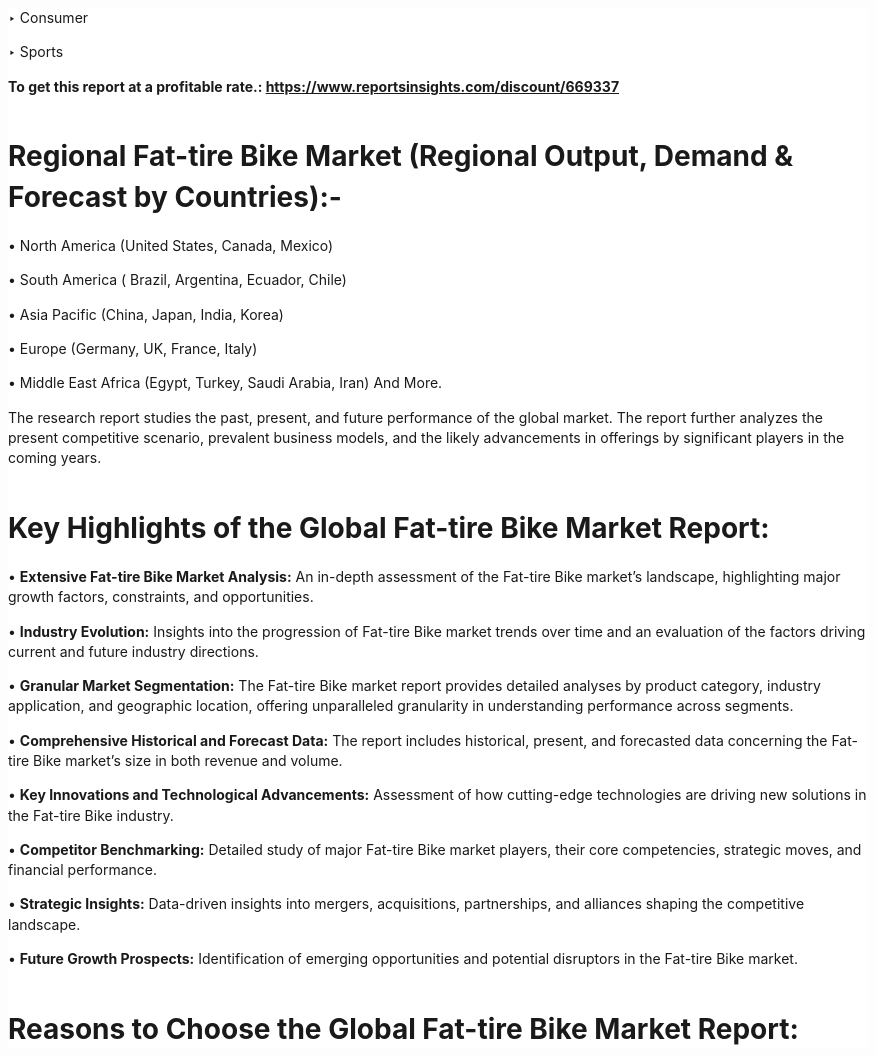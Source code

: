 ‣ Consumer

‣ Sports

<strong>To get this report at a profitable rate.: <a href=https://www.reportsinsights.com/discount/669337>https://www.reportsinsights.com/discount/669337</a></strong></font>

# <strong>Regional Fat-tire Bike Market (Regional Output, Demand &amp; Forecast by Countries):-</strong>

• North America (United States, Canada, Mexico)

• South America ( Brazil, Argentina, Ecuador, Chile)

• Asia Pacific (China, Japan, India, Korea)

• Europe (Germany, UK, France, Italy)

• Middle East Africa (Egypt, Turkey, Saudi Arabia, Iran) And More.

The research report studies the past, present, and future performance of the global market. The report further analyzes the present competitive scenario, prevalent business models, and the likely advancements in offerings by significant players in the coming years.

# <strong>Key Highlights of the Global Fat-tire Bike Market Report:</strong>

• <strong>Extensive Fat-tire Bike Market Analysis:</strong> An in-depth assessment of the Fat-tire Bike market’s landscape, highlighting major growth factors, constraints, and opportunities.

• <strong>Industry Evolution:</strong> Insights into the progression of Fat-tire Bike market trends over time and an evaluation of the factors driving current and future industry directions.

• <strong>Granular Market Segmentation:</strong> The Fat-tire Bike market report provides detailed analyses by product category, industry application, and geographic location, offering unparalleled granularity in understanding performance across segments.

• <strong>Comprehensive Historical and Forecast Data:</strong> The report includes historical, present, and forecasted data concerning the Fat-tire Bike market’s size in both revenue and volume.

• <strong>Key Innovations and Technological Advancements:</strong> Assessment of how cutting-edge technologies are driving new solutions in the Fat-tire Bike industry.

• <strong>Competitor Benchmarking:</strong> Detailed study of major Fat-tire Bike market players, their core competencies, strategic moves, and financial performance.

• <strong>Strategic Insights:</strong> Data-driven insights into mergers, acquisitions, partnerships, and alliances shaping the competitive landscape.

• <strong>Future Growth Prospects:</strong> Identification of emerging opportunities and potential disruptors in the Fat-tire Bike market.

# <strong>Reasons to Choose the Global Fat-tire Bike Market Report:</strong>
===============
## EXERCISE AIM
Search the listing above for the lines with "performance across segments." and "the competitive landscape.", then output those lines and all lines between them exactly.

## EXPECTED ANSWER
• <strong>Granular Market Segmentation:</strong> The Fat-tire Bike market report provides detailed analyses by product category, industry application, and geographic location, offering unparalleled granularity in understanding performance across segments.

• <strong>Comprehensive Historical and Forecast Data:</strong> The report includes historical, present, and forecasted data concerning the Fat-tire Bike market’s size in both revenue and volume.

• <strong>Key Innovations and Technological Advancements:</strong> Assessment of how cutting-edge technologies are driving new solutions in the Fat-tire Bike industry.

• <strong>Competitor Benchmarking:</strong> Detailed study of major Fat-tire Bike market players, their core competencies, strategic moves, and financial performance.

• <strong>Strategic Insights:</strong> Data-driven insights into mergers, acquisitions, partnerships, and alliances shaping the competitive landscape.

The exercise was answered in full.